- [REQUIREMENT]:
Report each line of the data that contains the string "subsubsection".

DATASET EXTRACT below:

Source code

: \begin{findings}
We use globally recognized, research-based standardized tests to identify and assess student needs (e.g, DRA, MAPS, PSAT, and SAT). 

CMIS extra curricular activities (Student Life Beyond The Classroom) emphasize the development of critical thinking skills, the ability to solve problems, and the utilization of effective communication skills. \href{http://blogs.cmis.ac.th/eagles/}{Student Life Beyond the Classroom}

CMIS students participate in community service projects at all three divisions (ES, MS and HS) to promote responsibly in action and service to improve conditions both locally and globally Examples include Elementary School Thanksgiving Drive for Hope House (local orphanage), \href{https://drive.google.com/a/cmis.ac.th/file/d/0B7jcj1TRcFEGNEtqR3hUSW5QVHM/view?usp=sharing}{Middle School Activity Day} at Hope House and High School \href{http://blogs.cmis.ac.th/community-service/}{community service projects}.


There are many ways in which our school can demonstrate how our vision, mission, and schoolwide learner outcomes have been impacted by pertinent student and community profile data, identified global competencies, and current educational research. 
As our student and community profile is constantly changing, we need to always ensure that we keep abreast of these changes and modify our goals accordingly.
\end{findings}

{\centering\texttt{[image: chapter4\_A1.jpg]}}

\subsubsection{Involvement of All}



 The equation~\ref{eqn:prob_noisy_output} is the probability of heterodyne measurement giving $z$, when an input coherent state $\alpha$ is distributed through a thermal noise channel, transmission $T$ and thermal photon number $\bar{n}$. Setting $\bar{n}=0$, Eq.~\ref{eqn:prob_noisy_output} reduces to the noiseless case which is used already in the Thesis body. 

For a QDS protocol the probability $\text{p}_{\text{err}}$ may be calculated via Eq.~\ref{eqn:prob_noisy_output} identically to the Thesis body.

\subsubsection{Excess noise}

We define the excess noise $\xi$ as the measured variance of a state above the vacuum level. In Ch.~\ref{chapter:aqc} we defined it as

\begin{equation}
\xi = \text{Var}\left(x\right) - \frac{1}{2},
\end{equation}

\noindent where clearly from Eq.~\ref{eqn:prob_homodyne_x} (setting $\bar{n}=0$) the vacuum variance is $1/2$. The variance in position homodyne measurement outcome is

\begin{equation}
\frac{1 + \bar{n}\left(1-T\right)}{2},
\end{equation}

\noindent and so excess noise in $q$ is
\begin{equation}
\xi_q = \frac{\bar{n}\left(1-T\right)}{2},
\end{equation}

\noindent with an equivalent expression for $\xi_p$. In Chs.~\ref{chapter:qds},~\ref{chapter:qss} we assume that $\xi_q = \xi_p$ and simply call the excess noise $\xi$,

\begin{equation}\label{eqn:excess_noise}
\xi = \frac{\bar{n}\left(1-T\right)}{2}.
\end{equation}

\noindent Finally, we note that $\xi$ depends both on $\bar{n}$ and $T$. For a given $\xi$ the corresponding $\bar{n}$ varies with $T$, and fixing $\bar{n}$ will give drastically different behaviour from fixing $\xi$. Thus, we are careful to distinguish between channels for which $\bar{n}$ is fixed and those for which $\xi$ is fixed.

End of DATASET EXTRACT.

- [SOLUTION]:
\subsubsection{Involvement of All}
\subsubsection{Excess noise}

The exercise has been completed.